The New York Independent System Operator (NYISO) has long prided itself on the purity and integrity of its tariffs, administering markets in which financial rights are acquired and sold rather than physical rights. To be sure, the Federal Energy Regulatory Commission (FERC) has permitted deviations from the open access transmission model on a case-by-case basis when applicants sufficiently demonstrate that the deviations are consistent with or superior to the provisions of the model (embodied in pro forma Open Access Transmission and Service Tariffs) or are just inapplicable.
On April 13, 2026, FERC approved the first such deviation in NYISO history in order to accommodate the point-to-point transmission system represented by the Champlain Hudson Power Express (CHPE) project (Docket No. ER26-570), a $6 billion, 1,250 MW merchant transmission line. FERC noted that a quick tweak to the tariffs was appropriate because CHPE was to come online in a matter of weeks (it happened on May 12, 2026), and there was insufficient time to develop the software that would allow CHPE’s physical reservation model to be fully integrated into NYISO’s financial reservation system. Thus, CHPE will operate a limited-purpose Open Access Same-time Information System (OASIS) in tandem with NYISO’s OASIS.

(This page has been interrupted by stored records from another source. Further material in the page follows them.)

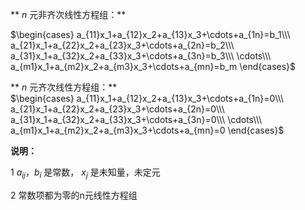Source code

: ** $n$ 元非齐次线性方程组：**  
  
$\begin{cases}  
a_{11}x_1+a_{12}x_2+a_{13}x_3+\cdots+a_{1n}=b_1\\\  
a_{21}x_1+a_{22}x_2+a_{23}x_3+\cdots+a_{2n}=b_2\\\  
a_{31}x_1+a_{32}x_2+a_{33}x_3+\cdots+a_{3n}=b_3\\\  
\cdots\\\  
a_{m1}x_1+a_{m2}x_2+a_{m3}x_3+\cdots+a_{mn}=b_m  
\end{cases}$  
  
** $n$ 元齐次线性方程组：**  
$\begin{cases}  
a_{11}x_1+a_{12}x_2+a_{13}x_3+\cdots+a_{1n}=0\\\  
a_{21}x_1+a_{22}x_2+a_{23}x_3+\cdots+a_{2n}=0\\\  
a_{31}x_1+a_{32}x_2+a_{33}x_3+\cdots+a_{3n}=0\\\  
\cdots\\\  
a_{m1}x_1+a_{m2}x_2+a_{m3}x_3+\cdots+a_{mn}=0  
\end{cases}$  
  
**说明：**  
  
1  $a_{ij}，b_i$ 是常数， $x_j$ 是未知量，未定元  
  
2 常数项都为零的n元线性方程组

The bottom line is that, while CHPE will manage reservations for transmission service in New York, NYISO will schedule service. For the first time since the utility industry was restructured, a market participant holding physical delivery rights will be able to access the New York bulk power system (and to bid into NYISO’s auctions).
Hodgson Russ Insights
This is probably a one-off. CHPE is unique in many ways, being a high-voltage direct current, unidirectional, and buried project relying on a merchant commercial model. Hydro-Québec (HQ) may be losing its appetite for bulk power exports, what with CHPE coming online just after the New England Clean Energy Connect Project did (January 16, 2026). That’s 2,450 megawatts in total. Also, HQ’s reservoirs are low after several years of near-drought conditions. The future would seem to lie in transmission projects that aim to reinforce, reinvent, and toughen the alternating current grid.
Movie tip—Watch The Current War (director’s cut please).